Semjase riferisce che l'alfabeto SARAT in uso attualmente presso i Plejaren ha circa 11.000 anni e risale ai nostri progenitori comuni che vissero qui sulla Terra. L'alfabeto precedentemente in uso era molto complicato rispetto a quello attuale. Per definire i caratteri attuali, gli specialisti del linguaggio che si occuparono di questo problema si ispirarono alle costellazioni visibili, collegandone alcune e ottenendo in questo modo dei simboli. Questi caratteri consistono in linee e piccoli cerchi, dove questi ultimi rappresentano delle stelle e le prime semplicemente un modo per collegarle.

 

 

Alfabeto SARAT

Noi terrestri abbiamo dimenticato ormai da moltissimo tempo questo alfabeto, che è stato impiegato per diverse migliaia di anni nel corso dei quali subì anche notevoli modifiche. Solo un limitatissimo numero di caratteri oggi in uso sulla Terra deriva direttamente da questo alfabeto originario. Tali caratteri, inoltre, sono stati modificati al punto da non essere adesso più riconoscibili. Di fatto noi terrestri non abbiamo inventato un nostro alfabeto, ma abbiamo adottato quello dei nostri progenitori extraterrestri modificandolo poi anche radicalmente nel corso del tempo. Per quanto riguarda l'alfabeto dei Plejaren, come si può vedere dalla tabella relativa, è da notare che "ch" e "sch" sono caratteri singoli, che "i", "q", "v" e "y" non esistono e che al posto della "i" si usa la "j". Inoltre, anche le combinazioni di vocali "ae", "oe" "ue" non esistono.
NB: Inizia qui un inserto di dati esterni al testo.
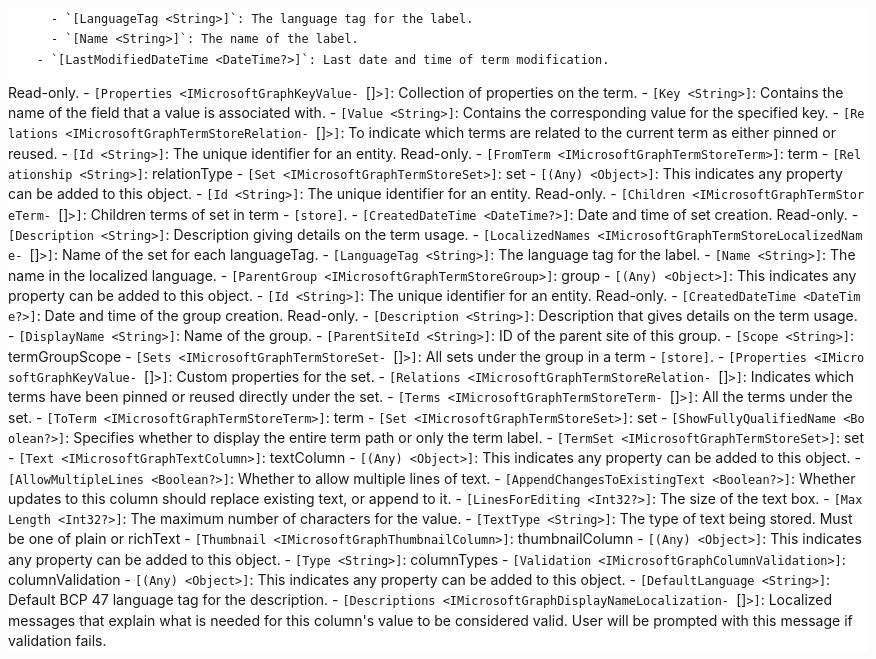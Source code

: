           - `[LanguageTag <String>]`: The language tag for the label.
          - `[Name <String>]`: The name of the label.
        - `[LastModifiedDateTime <DateTime?>]`: Last date and time of term modification.
Read-only.
        - `[Properties <IMicrosoftGraphKeyValue- `[]`>]`: Collection of properties on the term.
          - `[Key <String>]`: Contains the name of the field that a value is associated with.
          - `[Value <String>]`: Contains the corresponding value for the specified key.
        - `[Relations <IMicrosoftGraphTermStoreRelation- `[]`>]`: To indicate which terms are related to the current term as either pinned or reused.
          - `[Id <String>]`: The unique identifier for an entity.
Read-only.
          - `[FromTerm <IMicrosoftGraphTermStoreTerm>]`: term
          - `[Relationship <String>]`: relationType
          - `[Set <IMicrosoftGraphTermStoreSet>]`: set
            - `[(Any) <Object>]`: This indicates any property can be added to this object.
            - `[Id <String>]`: The unique identifier for an entity.
Read-only.
            - `[Children <IMicrosoftGraphTermStoreTerm- `[]`>]`: Children terms of set in term - `[store]`.
            - `[CreatedDateTime <DateTime?>]`: Date and time of set creation.
Read-only.
            - `[Description <String>]`: Description giving details on the term usage.
            - `[LocalizedNames <IMicrosoftGraphTermStoreLocalizedName- `[]`>]`: Name of the set for each languageTag.
              - `[LanguageTag <String>]`: The language tag for the label.
              - `[Name <String>]`: The name in the localized language.
            - `[ParentGroup <IMicrosoftGraphTermStoreGroup>]`: group
              - `[(Any) <Object>]`: This indicates any property can be added to this object.
              - `[Id <String>]`: The unique identifier for an entity.
Read-only.
              - `[CreatedDateTime <DateTime?>]`: Date and time of the group creation.
Read-only.
              - `[Description <String>]`: Description that gives details on the term usage.
              - `[DisplayName <String>]`: Name of the group.
              - `[ParentSiteId <String>]`: ID of the parent site of this group.
              - `[Scope <String>]`: termGroupScope
              - `[Sets <IMicrosoftGraphTermStoreSet- `[]`>]`: All sets under the group in a term - `[store]`.
            - `[Properties <IMicrosoftGraphKeyValue- `[]`>]`: Custom properties for the set.
            - `[Relations <IMicrosoftGraphTermStoreRelation- `[]`>]`: Indicates which terms have been pinned or reused directly under the set.
            - `[Terms <IMicrosoftGraphTermStoreTerm- `[]`>]`: All the terms under the set.
          - `[ToTerm <IMicrosoftGraphTermStoreTerm>]`: term
        - `[Set <IMicrosoftGraphTermStoreSet>]`: set
      - `[ShowFullyQualifiedName <Boolean?>]`: Specifies whether to display the entire term path or only the term label.
      - `[TermSet <IMicrosoftGraphTermStoreSet>]`: set
    - `[Text <IMicrosoftGraphTextColumn>]`: textColumn
      - `[(Any) <Object>]`: This indicates any property can be added to this object.
      - `[AllowMultipleLines <Boolean?>]`: Whether to allow multiple lines of text.
      - `[AppendChangesToExistingText <Boolean?>]`: Whether updates to this column should replace existing text, or append to it.
      - `[LinesForEditing <Int32?>]`: The size of the text box.
      - `[MaxLength <Int32?>]`: The maximum number of characters for the value.
      - `[TextType <String>]`: The type of text being stored.
Must be one of plain or richText
    - `[Thumbnail <IMicrosoftGraphThumbnailColumn>]`: thumbnailColumn
      - `[(Any) <Object>]`: This indicates any property can be added to this object.
    - `[Type <String>]`: columnTypes
    - `[Validation <IMicrosoftGraphColumnValidation>]`: columnValidation
      - `[(Any) <Object>]`: This indicates any property can be added to this object.
      - `[DefaultLanguage <String>]`: Default BCP 47 language tag for the description.
      - `[Descriptions <IMicrosoftGraphDisplayNameLocalization- `[]`>]`: Localized messages that explain what is needed for this column's value to be considered valid.
User will be prompted with this message if validation fails.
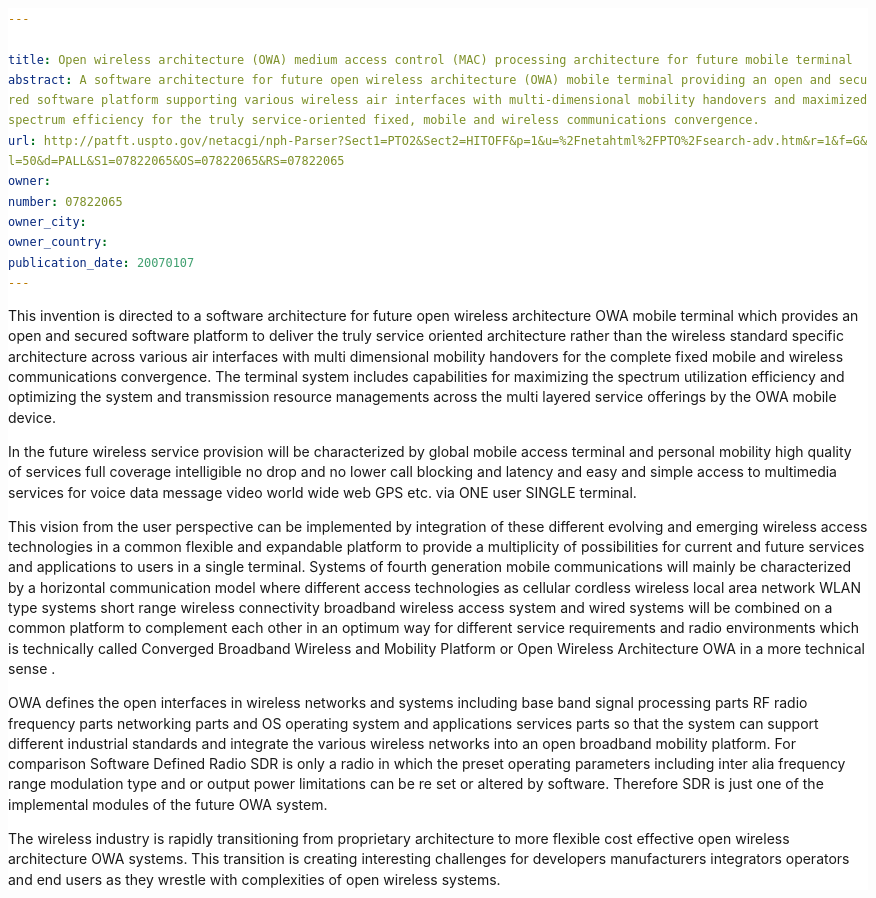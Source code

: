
 ```yaml
---

title: Open wireless architecture (OWA) medium access control (MAC) processing architecture for future mobile terminal
abstract: A software architecture for future open wireless architecture (OWA) mobile terminal providing an open and secured software platform supporting various wireless air interfaces with multi-dimensional mobility handovers and maximized spectrum efficiency for the truly service-oriented fixed, mobile and wireless communications convergence.
url: http://patft.uspto.gov/netacgi/nph-Parser?Sect1=PTO2&Sect2=HITOFF&p=1&u=%2Fnetahtml%2FPTO%2Fsearch-adv.htm&r=1&f=G&l=50&d=PALL&S1=07822065&OS=07822065&RS=07822065
owner: 
number: 07822065
owner_city: 
owner_country: 
publication_date: 20070107
---
```

This invention is directed to a software architecture for future open wireless architecture OWA mobile terminal which provides an open and secured software platform to deliver the truly service oriented architecture rather than the wireless standard specific architecture across various air interfaces with multi dimensional mobility handovers for the complete fixed mobile and wireless communications convergence. The terminal system includes capabilities for maximizing the spectrum utilization efficiency and optimizing the system and transmission resource managements across the multi layered service offerings by the OWA mobile device.

In the future wireless service provision will be characterized by global mobile access terminal and personal mobility high quality of services full coverage intelligible no drop and no lower call blocking and latency and easy and simple access to multimedia services for voice data message video world wide web GPS etc. via ONE user SINGLE terminal.

This vision from the user perspective can be implemented by integration of these different evolving and emerging wireless access technologies in a common flexible and expandable platform to provide a multiplicity of possibilities for current and future services and applications to users in a single terminal. Systems of fourth generation mobile communications will mainly be characterized by a horizontal communication model where different access technologies as cellular cordless wireless local area network WLAN type systems short range wireless connectivity broadband wireless access system and wired systems will be combined on a common platform to complement each other in an optimum way for different service requirements and radio environments which is technically called Converged Broadband Wireless and Mobility Platform or Open Wireless Architecture OWA in a more technical sense .

OWA defines the open interfaces in wireless networks and systems including base band signal processing parts RF radio frequency parts networking parts and OS operating system and applications services parts so that the system can support different industrial standards and integrate the various wireless networks into an open broadband mobility platform. For comparison Software Defined Radio SDR is only a radio in which the preset operating parameters including inter alia frequency range modulation type and or output power limitations can be re set or altered by software. Therefore SDR is just one of the implemental modules of the future OWA system.

The wireless industry is rapidly transitioning from proprietary architecture to more flexible cost effective open wireless architecture OWA systems. This transition is creating interesting challenges for developers manufacturers integrators operators and end users as they wrestle with complexities of open wireless systems.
Il linguaggio originario e ancestrale in uso sulla Terra, chiamato BRO (parola che significa "il tuono che esce dalla bocca"), si combinò con sette linguaggi avanzati Lyrani : WESTAN, TRJDJN, ARJN, HEBRJN, KJDAN, BAMAR, SUMAN. Nel corso del tempo questi si trasformarono nei principali linguaggi terrestri fino ad assumere la forma dei nostri linguaggi odierni.

LINGUAGGIO ORIGINALE LINGUAGGIO ORIGINATO
WESTAN TUTTI I LINGUAGGI AFRICANI
TRJDJN TUTTI I LINGUAGGI INDIANI
ARJN GERMANICO, INDO-GERMANICO, LATINO, INGLESE E CELTICO
HEBRJN ASSIRO, ARABO, EBRAICO, BABILONESE E ARAMAICO
KJDAN CINESE E GIAPPONESE
BAMAR AUSTRALIANO (non Inglese), LINGUE DEL VICINO EST, TURCO E OSMANIANO
SUMAN MINOICO (DA CUI EBBE ORIGINE ANCHE IL GRECO ANTICO), LINGUAGGIO DI ATLANTIDE, GOBANIANO, SUMERO LINGUAGGI LIMURGIANI

 

Questo elenco non è ovviamente completo ma indica in modo accurato l'origine dei diversi linguaggi terrestri.

Il tedesco assume un ruolo molto specifico e molto importante in questo processo.